#NOBULLISMO – Voce ai giovani è una gara d’idee pensata per sensibilizzare la società sulle gravi conseguenze del bullismo e del cyberbullismo, e per dare ai ragazzi tra i 15 e i 30 anni la possibilità di offrire un contributo concreto per promuovere una cultura basata su confronto, libertà e sicurezza.
Se hai un progetto e vuoi metterti in gioco, hai tempo fino al 7 novembre per inviare la tua proposta sul sito dell’Aied. Al vincitore spetta un premio di 2 mila euro e la possibilità di fare la differenza!
Sul portale dell’associazione sono già stati caricati oltre 20 progetti che è possibile consultare e condividere.
La premiazione avverrà sabato 26 novembre e l’Aied Roma ha reso nota la giuria che selezionerà il vincitore. La giuria sarà formata da rappresentanti di associazioni del settore, psicologi, giornalisti ed esperti che si confronteranno sui progetti in gara attraverso una tavola rotonda.
Sempre in tema di #NObullismo, l’Associazione Italiana per l’Educazione Demografica ha lanciato in rete una ricerca-sondaggio per entrare nel mondo dei giovani, parlare il loro stesso linguaggio e capire i motivi alla base della “violenza bulla”, nonché le reazioni di chi la subisce. I risultati ottenuti dalle risposte, che saranno raccolte in forma anonima, saranno analizzate e rielaborate in uno studio che sarà presentato il prossimo 26 novembre.
Il parere dell’esperto – Maurizio Costantini, psicologo dell’Aied Roma
«Gli atti di bullismo possono traumatizzare una persona, soprattutto se non ha nessuno con cui parlarne e se non viene aiutato; l’entità di un trauma dipende dal nostro carattere, dal contesto in cui ci troviamo, dal momento evolutivo che stiamo vivendo. Di sicuro, atti di bullismo possono condizionare pesantemente la vita di una persona così come chi subisce violenza sessuale», spiega Maurizio Costantini, psicologo dell’Aied Roma.
Nella stragrande maggioranza dei casi le violenze, psicologiche, verbali o fisiche avvengono nel luogo in cui i giovani trascorrono numerose ore delle loro giornate e vivono le loro principali esperienze: la scuola.
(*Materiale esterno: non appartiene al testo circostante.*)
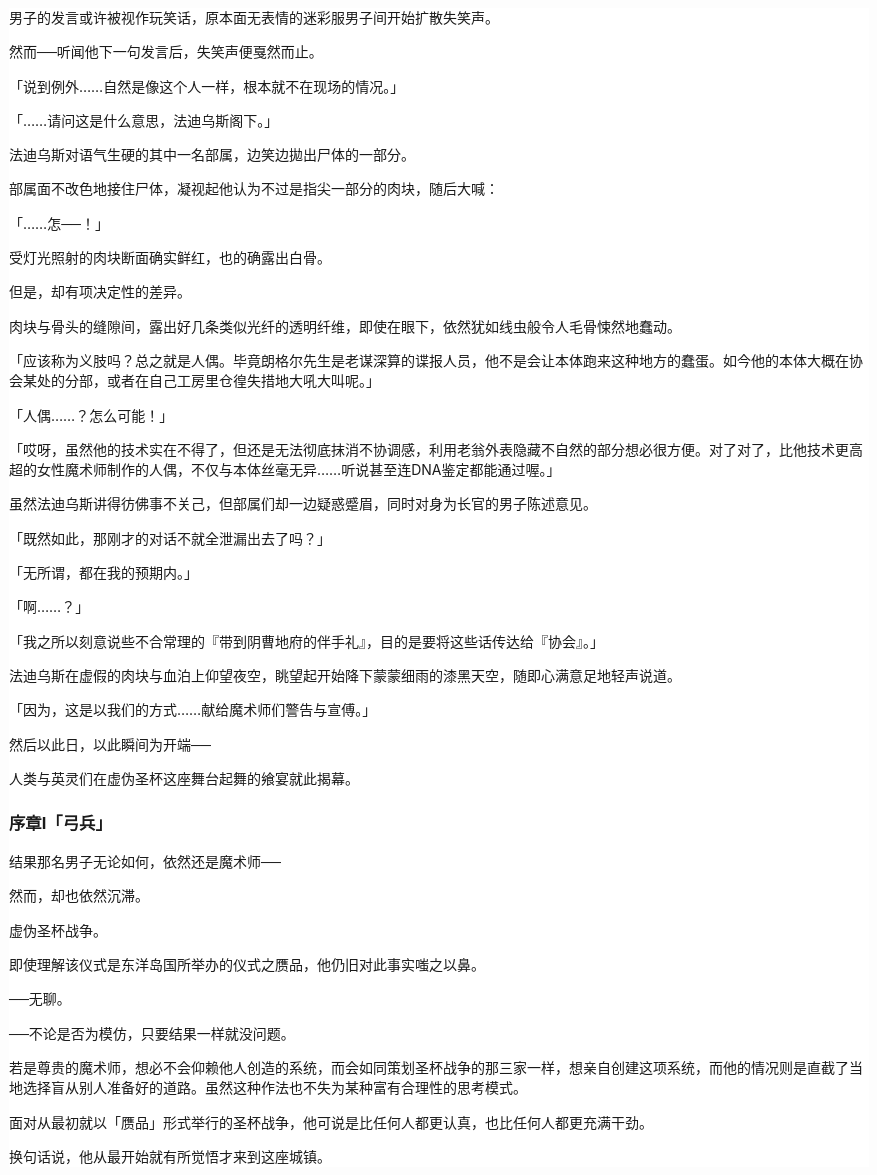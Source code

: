 男子的发言或许被视作玩笑话，原本面无表情的迷彩服男子间开始扩散失笑声。

然而──听闻他下一句发言后，失笑声便戛然而止。

「说到例外……自然是像这个人一样，根本就不在现场的情况。」

「……请问这是什么意思，法迪乌斯阁下。」

法迪乌斯对语气生硬的其中一名部属，边笑边拋出尸体的一部分。

部属面不改色地接住尸体，凝视起他认为不过是指尖一部分的肉块，随后大喊：

「……怎──！」

受灯光照射的肉块断面确实鲜红，也的确露出白骨。

但是，却有项决定性的差异。

肉块与骨头的缝隙间，露出好几条类似光纤的透明纤维，即使在眼下，依然犹如线虫般令人毛骨悚然地蠢动。

「应该称为义肢吗？总之就是人偶。毕竟朗格尔先生是老谋深算的谍报人员，他不是会让本体跑来这种地方的蠢蛋。如今他的本体大概在协会某处的分部，或者在自己工房里仓徨失措地大吼大叫呢。」

「人偶……？怎么可能！」

「哎呀，虽然他的技术实在不得了，但还是无法彻底抹消不协调感，利用老翁外表隐藏不自然的部分想必很方便。对了对了，比他技术更高超的女性魔术师制作的人偶，不仅与本体丝毫无异……听说甚至连DNA鉴定都能通过喔。」

虽然法迪乌斯讲得彷佛事不关己，但部属们却一边疑惑蹙眉，同时对身为长官的男子陈述意见。

「既然如此，那刚才的对话不就全泄漏出去了吗？」

「无所谓，都在我的预期内。」

「啊……？」

「我之所以刻意说些不合常理的『带到阴曹地府的伴手礼』，目的是要将这些话传达给『协会』。」

法迪乌斯在虚假的肉块与血泊上仰望夜空，眺望起开始降下蒙蒙细雨的漆黑天空，随即心满意足地轻声说道。

「因为，这是以我们的方式……献给魔术师们警告与宣傅。」

然后以此日，以此瞬间为开端──

人类与英灵们在虚伪圣杯这座舞台起舞的飨宴就此揭幕。

### 序章Ⅰ「弓兵」
结果那名男子无论如何，依然还是魔术师──

然而，却也依然沉滞。

虚伪圣杯战争。

即使理解该仪式是东洋岛国所举办的仪式之赝品，他仍旧对此事实嗤之以鼻。

──无聊。

──不论是否为模仿，只要结果一样就没问题。

若是尊贵的魔术师，想必不会仰赖他人创造的系统，而会如同策划圣杯战争的那三家一样，想亲自创建这项系统，而他的情况则是直截了当地选择盲从别人准备好的道路。虽然这种作法也不失为某种富有合理性的思考模式。

面对从最初就以「赝品」形式举行的圣杯战争，他可说是比任何人都更认真，也比任何人都更充满干劲。

换句话说，他从最开始就有所觉悟才来到这座城镇。
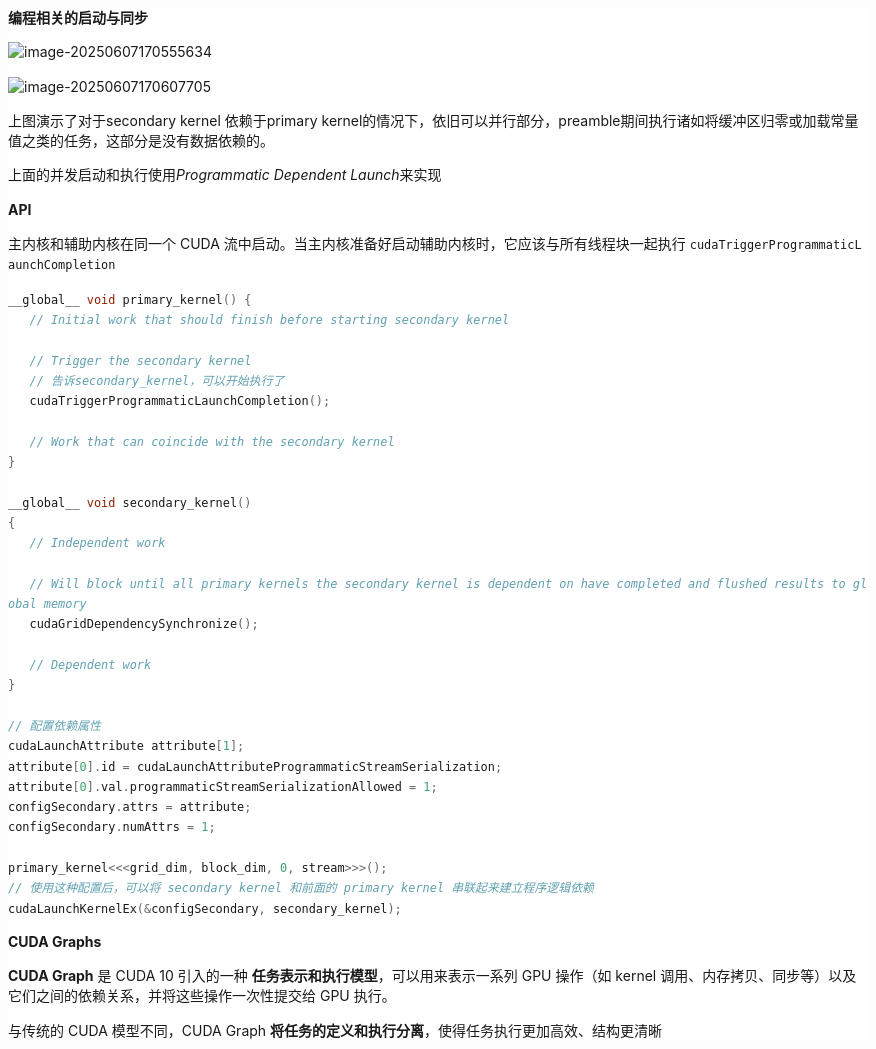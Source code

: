 **编程相关的启动与同步**

![image-20250607170555634](C:\Users\Qufanhua\AppData\Roaming\Typora\typora-user-images\image-20250607170555634.png)

![image-20250607170607705](C:\Users\Qufanhua\AppData\Roaming\Typora\typora-user-images\image-20250607170607705.png)

上图演示了对于secondary kernel 依赖于primary kernel的情况下，依旧可以并行部分，preamble期间执行诸如将缓冲区归零或加载常量值之类的任务，这部分是没有数据依赖的。

上面的并发启动和执行使用*Programmatic Dependent Launch*来实现

**API**

主内核和辅助内核在同一个 CUDA 流中启动。当主内核准备好启动辅助内核时，它应该与所有线程块一起执行 `cudaTriggerProgrammaticLaunchCompletion`

```c++
__global__ void primary_kernel() {
   // Initial work that should finish before starting secondary kernel

   // Trigger the secondary kernel
   // 告诉secondary_kernel，可以开始执行了
   cudaTriggerProgrammaticLaunchCompletion();

   // Work that can coincide with the secondary kernel
}

__global__ void secondary_kernel()
{
   // Independent work

   // Will block until all primary kernels the secondary kernel is dependent on have completed and flushed results to global memory
   cudaGridDependencySynchronize();

   // Dependent work
}

// 配置依赖属性
cudaLaunchAttribute attribute[1];
attribute[0].id = cudaLaunchAttributeProgrammaticStreamSerialization;
attribute[0].val.programmaticStreamSerializationAllowed = 1;
configSecondary.attrs = attribute;
configSecondary.numAttrs = 1;

primary_kernel<<<grid_dim, block_dim, 0, stream>>>();
// 使用这种配置后，可以将 secondary kernel 和前面的 primary kernel 串联起来建立程序逻辑依赖
cudaLaunchKernelEx(&configSecondary, secondary_kernel);
```

**CUDA Graphs**

**CUDA Graph** 是 CUDA 10 引入的一种 **任务表示和执行模型**，可以用来表示一系列 GPU 操作（如 kernel 调用、内存拷贝、同步等）以及它们之间的依赖关系，并将这些操作一次性提交给 GPU 执行。

与传统的 CUDA 模型不同，CUDA Graph **将任务的定义和执行分离**，使得任务执行更加高效、结构更清晰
«La scuola ha un compito fondamentale. Tra le cose da fare, al primo posto, metterei il tema della comunicazione: promuovere una comunicazione efficace e rispettosa dell’altro all’interno del contesto scolastico e familiare è alla base per prevenire ogni forma di violenza. È necessario promuovere una vera e propria cultura all’interno del sistema scolastico dove anche gli studenti diventino parte attiva di un processo di crescita e di apprendimento», spiega il dottor Costantini.
Altrettanto fondamentale è l’ambiente familiare: «Uno dei problemi più frequenti è che le vittime temono che il coinvolgimento dei genitori possa peggiorare le cose. Per questo è importante per i genitori monitorare i comportamenti dei figli, imparare a osservarli e a comunicare con loro in modo aperto e sereno, e far capire che se qualcosa non va si possono prendere delle decisioni insieme. È fondamentale che il figlio partecipi attivamente alla soluzione del problema. Spesso il genitore agisce in preda all’ansia senza tener conto che il problema lo sta subendo suo figlio, e quindi anche lui va coinvolto nella soluzione, valorizzando così le sue risorse e competenze», conclude Costantini.